TASK INSTRUCTIONS: Each entry must be output once more without any change.

AVAILABLE DATA:
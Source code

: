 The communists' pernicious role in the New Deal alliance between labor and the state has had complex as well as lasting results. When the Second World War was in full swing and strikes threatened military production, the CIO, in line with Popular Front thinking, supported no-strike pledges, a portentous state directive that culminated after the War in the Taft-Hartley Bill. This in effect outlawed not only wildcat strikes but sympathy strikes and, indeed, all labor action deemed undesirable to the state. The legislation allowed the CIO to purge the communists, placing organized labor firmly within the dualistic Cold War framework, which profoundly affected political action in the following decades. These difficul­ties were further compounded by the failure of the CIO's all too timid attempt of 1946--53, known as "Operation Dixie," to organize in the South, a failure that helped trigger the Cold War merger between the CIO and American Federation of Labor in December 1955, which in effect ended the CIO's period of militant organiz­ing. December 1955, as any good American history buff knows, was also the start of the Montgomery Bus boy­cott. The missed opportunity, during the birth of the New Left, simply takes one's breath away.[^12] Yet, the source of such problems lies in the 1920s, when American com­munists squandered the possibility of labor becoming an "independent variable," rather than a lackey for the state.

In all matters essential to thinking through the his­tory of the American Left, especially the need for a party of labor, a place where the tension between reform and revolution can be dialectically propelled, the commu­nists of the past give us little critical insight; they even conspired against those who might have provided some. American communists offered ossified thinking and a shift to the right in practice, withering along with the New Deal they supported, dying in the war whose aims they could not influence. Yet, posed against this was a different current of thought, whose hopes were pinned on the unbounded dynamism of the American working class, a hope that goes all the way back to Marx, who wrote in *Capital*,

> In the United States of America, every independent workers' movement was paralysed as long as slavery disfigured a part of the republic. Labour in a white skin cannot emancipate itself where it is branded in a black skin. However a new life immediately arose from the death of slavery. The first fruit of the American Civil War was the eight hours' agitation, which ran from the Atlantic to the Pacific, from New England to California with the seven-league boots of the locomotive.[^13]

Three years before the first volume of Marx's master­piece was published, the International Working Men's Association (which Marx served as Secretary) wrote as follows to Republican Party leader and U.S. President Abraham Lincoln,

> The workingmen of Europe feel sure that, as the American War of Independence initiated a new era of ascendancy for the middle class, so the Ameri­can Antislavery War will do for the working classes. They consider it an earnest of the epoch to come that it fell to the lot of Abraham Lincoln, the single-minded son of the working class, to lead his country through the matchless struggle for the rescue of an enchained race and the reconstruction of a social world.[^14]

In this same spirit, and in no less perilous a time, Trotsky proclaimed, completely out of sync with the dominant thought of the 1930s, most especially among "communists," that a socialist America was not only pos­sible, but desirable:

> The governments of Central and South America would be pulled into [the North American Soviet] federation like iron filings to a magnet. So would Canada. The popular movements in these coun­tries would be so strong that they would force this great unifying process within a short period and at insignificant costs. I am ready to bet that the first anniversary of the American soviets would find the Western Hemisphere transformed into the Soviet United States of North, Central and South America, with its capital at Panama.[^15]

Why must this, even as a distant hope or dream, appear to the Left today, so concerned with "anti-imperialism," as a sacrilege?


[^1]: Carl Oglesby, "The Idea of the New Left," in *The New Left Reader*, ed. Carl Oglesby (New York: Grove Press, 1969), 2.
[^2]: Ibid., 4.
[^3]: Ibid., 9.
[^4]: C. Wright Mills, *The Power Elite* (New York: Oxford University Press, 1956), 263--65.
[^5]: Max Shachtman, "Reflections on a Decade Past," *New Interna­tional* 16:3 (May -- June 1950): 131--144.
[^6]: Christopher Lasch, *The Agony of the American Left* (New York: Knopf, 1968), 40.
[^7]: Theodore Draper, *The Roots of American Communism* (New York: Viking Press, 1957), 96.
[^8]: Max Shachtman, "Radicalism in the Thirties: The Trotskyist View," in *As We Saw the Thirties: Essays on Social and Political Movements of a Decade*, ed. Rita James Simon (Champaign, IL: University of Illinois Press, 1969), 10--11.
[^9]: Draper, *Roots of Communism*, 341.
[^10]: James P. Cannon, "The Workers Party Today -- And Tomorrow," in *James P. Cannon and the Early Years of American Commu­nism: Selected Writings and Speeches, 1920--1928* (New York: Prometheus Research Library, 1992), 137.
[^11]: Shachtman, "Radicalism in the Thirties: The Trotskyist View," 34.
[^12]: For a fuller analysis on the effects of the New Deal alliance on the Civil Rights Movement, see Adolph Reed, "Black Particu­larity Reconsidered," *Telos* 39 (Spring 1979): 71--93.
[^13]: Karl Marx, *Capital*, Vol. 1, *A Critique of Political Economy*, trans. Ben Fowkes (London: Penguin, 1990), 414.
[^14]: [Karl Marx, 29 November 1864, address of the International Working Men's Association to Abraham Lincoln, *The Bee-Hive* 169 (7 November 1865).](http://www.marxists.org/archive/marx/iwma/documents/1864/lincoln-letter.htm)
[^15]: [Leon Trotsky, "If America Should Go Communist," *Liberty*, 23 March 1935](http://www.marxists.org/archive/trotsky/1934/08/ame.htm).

YOUR SOLUTION:
Source code

: The communists' pernicious role in the New Deal alliance between labor and the state has had complex as well as lasting results. When the Second World War was in full swing and strikes threatened military production, the CIO, in line with Popular Front thinking, supported no-strike pledges, a portentous state directive that culminated after the War in the Taft-Hartley Bill. This in effect outlawed not only wildcat strikes but sympathy strikes and, indeed, all labor action deemed undesirable to the state. The legislation allowed the CIO to purge the communists, placing organized labor firmly within the dualistic Cold War framework, which profoundly affected political action in the following decades. These difficul­ties were further compounded by the failure of the CIO's all too timid attempt of 1946--53, known as "Operation Dixie," to organize in the South, a failure that helped trigger the Cold War merger between the CIO and American Federation of Labor in December 1955, which in effect ended the CIO's period of militant organiz­ing. December 1955, as any good American history buff knows, was also the start of the Montgomery Bus boy­cott. The missed opportunity, during the birth of the New Left, simply takes one's breath away.[^12] Yet, the source of such problems lies in the 1920s, when American com­munists squandered the possibility of labor becoming an "independent variable," rather than a lackey for the state.

In all matters essential to thinking through the his­tory of the American Left, especially the need for a party of labor, a place where the tension between reform and revolution can be dialectically propelled, the commu­nists of the past give us little critical insight; they even conspired against those who might have provided some. American communists offered ossified thinking and a shift to the right in practice, withering along with the New Deal they supported, dying in the war whose aims they could not influence. Yet, posed against this was a different current of thought, whose hopes were pinned on the unbounded dynamism of the American working class, a hope that goes all the way back to Marx, who wrote in *Capital*,

> In the United States of America, every independent workers' movement was paralysed as long as slavery disfigured a part of the republic. Labour in a white skin cannot emancipate itself where it is branded in a black skin. However a new life immediately arose from the death of slavery. The first fruit of the American Civil War was the eight hours' agitation, which ran from the Atlantic to the Pacific, from New England to California with the seven-league boots of the locomotive.[^13]

Three years before the first volume of Marx's master­piece was published, the International Working Men's Association (which Marx served as Secretary) wrote as follows to Republican Party leader and U.S. President Abraham Lincoln,

> The workingmen of Europe feel sure that, as the American War of Independence initiated a new era of ascendancy for the middle class, so the Ameri­can Antislavery War will do for the working classes. They consider it an earnest of the epoch to come that it fell to the lot of Abraham Lincoln, the single-minded son of the working class, to lead his country through the matchless struggle for the rescue of an enchained race and the reconstruction of a social world.[^14]

In this same spirit, and in no less perilous a time, Trotsky proclaimed, completely out of sync with the dominant thought of the 1930s, most especially among "communists," that a socialist America was not only pos­sible, but desirable:

> The governments of Central and South America would be pulled into [the North American Soviet] federation like iron filings to a magnet. So would Canada. The popular movements in these coun­tries would be so strong that they would force this great unifying process within a short period and at insignificant costs. I am ready to bet that the first anniversary of the American soviets would find the Western Hemisphere transformed into the Soviet United States of North, Central and South America, with its capital at Panama.[^15]

Why must this, even as a distant hope or dream, appear to the Left today, so concerned with "anti-imperialism," as a sacrilege?


[^1]: Carl Oglesby, "The Idea of the New Left," in *The New Left Reader*, ed. Carl Oglesby (New York: Grove Press, 1969), 2.
[^2]: Ibid., 4.
[^3]: Ibid., 9.
[^4]: C. Wright Mills, *The Power Elite* (New York: Oxford University Press, 1956), 263--65.
[^5]: Max Shachtman, "Reflections on a Decade Past," *New Interna­tional* 16:3 (May -- June 1950): 131--144.
[^6]: Christopher Lasch, *The Agony of the American Left* (New York: Knopf, 1968), 40.
[^7]: Theodore Draper, *The Roots of American Communism* (New York: Viking Press, 1957), 96.
[^8]: Max Shachtman, "Radicalism in the Thirties: The Trotskyist View," in *As We Saw the Thirties: Essays on Social and Political Movements of a Decade*, ed. Rita James Simon (Champaign, IL: University of Illinois Press, 1969), 10--11.
[^9]: Draper, *Roots of Communism*, 341.
[^10]: James P. Cannon, "The Workers Party Today -- And Tomorrow," in *James P. Cannon and the Early Years of American Commu­nism: Selected Writings and Speeches, 1920--1928* (New York: Prometheus Research Library, 1992), 137.
[^11]: Shachtman, "Radicalism in the Thirties: The Trotskyist View," 34.
[^12]: For a fuller analysis on the effects of the New Deal alliance on the Civil Rights Movement, see Adolph Reed, "Black Particu­larity Reconsidered," *Telos* 39 (Spring 1979): 71--93.
[^13]: Karl Marx, *Capital*, Vol. 1, *A Critique of Political Economy*, trans. Ben Fowkes (London: Penguin, 1990), 414.
[^14]: [Karl Marx, 29 November 1864, address of the International Working Men's Association to Abraham Lincoln, *The Bee-Hive* 169 (7 November 1865).](http://www.marxists.org/archive/marx/iwma/documents/1864/lincoln-letter.htm)
[^15]: [Leon Trotsky, "If America Should Go Communist," *Liberty*, 23 March 1935](http://www.marxists.org/archive/trotsky/1934/08/ame.htm).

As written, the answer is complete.